:: Exercise instructions ::
Take the lines of the data below from the very first through the line containing "发表于 2023-4-17 16:06" and output them exactly, pictures excluded.

:: Input data ::
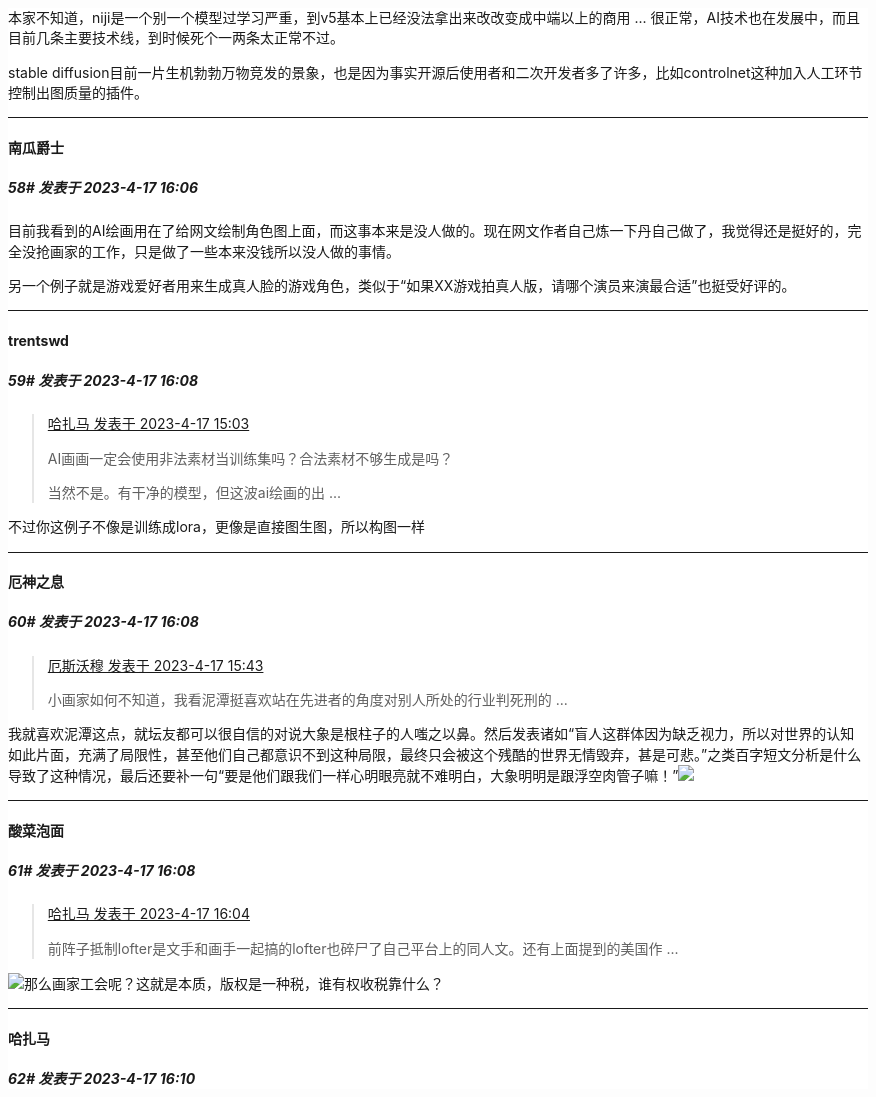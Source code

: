 本家不知道，niji是一个别一个模型过学习严重，到v5基本上已经没法拿出来改改变成中端以上的商用 ...</blockquote>
很正常，AI技术也在发展中，而且目前几条主要技术线，到时候死个一两条太正常不过。

stable diffusion目前一片生机勃勃万物竞发的景象，也是因为事实开源后使用者和二次开发者多了许多，比如controlnet这种加入人工环节控制出图质量的插件。

*****

####  南瓜爵士  
##### 58#       发表于 2023-4-17 16:06

目前我看到的AI绘画用在了给网文绘制角色图上面，而这事本来是没人做的。现在网文作者自己炼一下丹自己做了，我觉得还是挺好的，完全没抢画家的工作，只是做了一些本来没钱所以没人做的事情。

另一个例子就是游戏爱好者用来生成真人脸的游戏角色，类似于“如果XX游戏拍真人版，请哪个演员来演最合适”也挺受好评的。

*****

####  trentswd  
##### 59#       发表于 2023-4-17 16:08

<blockquote><a href="httphttps://bbs.saraba1st.com/2b/forum.php?mod=redirect&amp;goto=findpost&amp;pid=60491750&amp;ptid=2129217" target="_blank">哈扎马 发表于 2023-4-17 15:03</a>

AI画画一定会使用非法素材当训练集吗？合法素材不够生成是吗？

当然不是。有干净的模型，但这波ai绘画的出 ...</blockquote>
不过你这例子不像是训练成lora，更像是直接图生图，所以构图一样

*****

####  厄神之息  
##### 60#       发表于 2023-4-17 16:08

<blockquote><a href="httphttps://bbs.saraba1st.com/2b/forum.php?mod=redirect&amp;goto=findpost&amp;pid=60492268&amp;ptid=2129217" target="_blank">厄斯沃穆 发表于 2023-4-17 15:43</a>

小画家如何不知道，我看泥潭挺喜欢站在先进者的角度对别人所处的行业判死刑的 ...</blockquote>
我就喜欢泥潭这点，就坛友都可以很自信的对说大象是根柱子的人嗤之以鼻。然后发表诸如“盲人这群体因为缺乏视力，所以对世界的认知如此片面，充满了局限性，甚至他们自己都意识不到这种局限，最终只会被这个残酷的世界无情毁弃，甚是可悲。”之类百字短文分析是什么导致了这种情况，最后还要补一句“要是他们跟我们一样心明眼亮就不难明白，大象明明是跟浮空肉管子嘛！”<img src="https://static.saraba1st.com/image/smiley/face2017/056.gif" referrerpolicy="no-referrer">


*****

####  酸菜泡面  
##### 61#       发表于 2023-4-17 16:08

<blockquote><a href="httphttps://bbs.saraba1st.com/2b/forum.php?mod=redirect&amp;goto=findpost&amp;pid=60492534&amp;ptid=2129217" target="_blank">哈扎马 发表于 2023-4-17 16:04</a>

前阵子抵制lofter是文手和画手一起搞的lofter也碎尸了自己平台上的同人文。还有上面提到的美国作 ...</blockquote>
<img src="https://static.saraba1st.com/image/smiley/face2017/067.png" referrerpolicy="no-referrer">那么画家工会呢？这就是本质，版权是一种税，谁有权收税靠什么？

*****

####  哈扎马  
##### 62#       发表于 2023-4-17 16:10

:: Task response ::
Source code

: 本家不知道，niji是一个别一个模型过学习严重，到v5基本上已经没法拿出来改改变成中端以上的商用 ...</blockquote>
很正常，AI技术也在发展中，而且目前几条主要技术线，到时候死个一两条太正常不过。

stable diffusion目前一片生机勃勃万物竞发的景象，也是因为事实开源后使用者和二次开发者多了许多，比如controlnet这种加入人工环节控制出图质量的插件。

*****

####  南瓜爵士  
##### 58#       发表于 2023-4-17 16:06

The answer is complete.